Clea frowned. "I don't understand. Are you sure you're all right?"

Jon laughed. "Of course I'm all right. I can't really explain to you just yet. I'm just so happy to see you again, to be able to talk to you. Sis, I've wanted to be free for so long, to see you and Dad again, and—there's nothing wrong with me except the sniffles."

It welled up in her like a wave and the tears flooded her lower lids, and then one overflowed and ran down the left side of her nose. "You see what you're doing," she said. And they laughed once more. "To see you again, Jon is so ... fine."

"I love you, Sis," Jon said. "Thanks, and so long for a little while."

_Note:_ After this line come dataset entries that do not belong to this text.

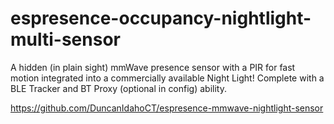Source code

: # espresence-occupancy-nightlight-multi-sensor
A hidden (in plain sight) mmWave presence sensor with a PIR for fast motion integrated into a commercially available Night Light! Complete with a BLE Tracker and BT Proxy (optional in config) ability.

https://github.com/DuncanIdahoCT/espresence-mmwave-nightlight-sensor
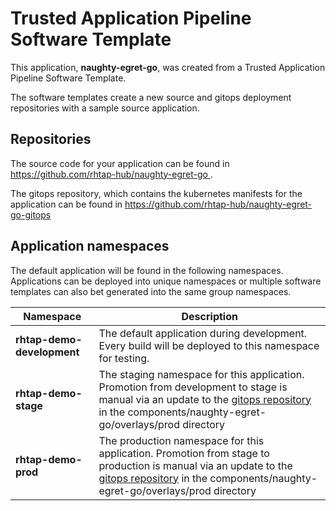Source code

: # Trusted Application Pipeline Software Template

This application, **naughty-egret-go**, was created from a Trusted Application Pipeline Software Template.

The software templates create a new source and gitops deployment repositories with a sample source application. 

## Repositories

The source code for your application can be found in [https://github.com/rhtap-hub/naughty-egret-go ](https://github.com/rhtap-hub/naughty-egret-go ).
 
The gitops repository, which contains the kubernetes manifests for the application can be found in 
[https://github.com/rhtap-hub/naughty-egret-go-gitops ](https://github.com/rhtap-hub/naughty-egret-go-gitops ) 

## Application namespaces 

The default application will be found in the following namespaces. Applications can be deployed into unique namespaces or multiple software templates can also bet generated into the same group namespaces.  

|  Namespace   |  Description   |  
| -------- | -------- |   
| **rhtap-demo-development** | The default application during development. Every build will be deployed to this namespace for testing. | 
| **rhtap-demo-stage** | The staging namespace for this application. Promotion from development to stage is manual via an update to the [gitops repository](https://github.com/rhtap-hub/naughty-egret-go-gitops ) in the components/naughty-egret-go/overlays/prod directory |  
| **rhtap-demo-prod** | The production namespace for this application. Promotion from stage to production is manual via an update to the [gitops repository](https://github.com/rhtap-hub/naughty-egret-go-gitops ) in the components/naughty-egret-go/overlays/prod directory |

"I'll get your message out. So long." The phone blinked dark and she sat there wondering if perhaps the tension wasn't too much. But it wasn't, and she had messages to deliver.

CHAPTER X

During the next couple of hours, two people died, miles apart.

"Don't be silly," Rara was saying in the inn at the Devil's Pot. "I'm a perfectly good nurse. Do you want to see my license?"

The white-haired old man sat very straight in his chair by the window. Blue seeped like liquid across the glass. "Why did I do it?" he said. "It was wrong. I—I love my country."

Rara pulled the blanket from the back of the chair and tucked it around the stiff, trembling shoulders. "What are you talking about?" she said, but the birthmark over her face showed deep purple with worry.

He shook the blanket off and flung his hand across the table where the news directive lay.

Crown Prince Kidnaped!
King Declares War!

The trembling in Geryn's shoulders became violent shaking.

"Sit back," said Rara.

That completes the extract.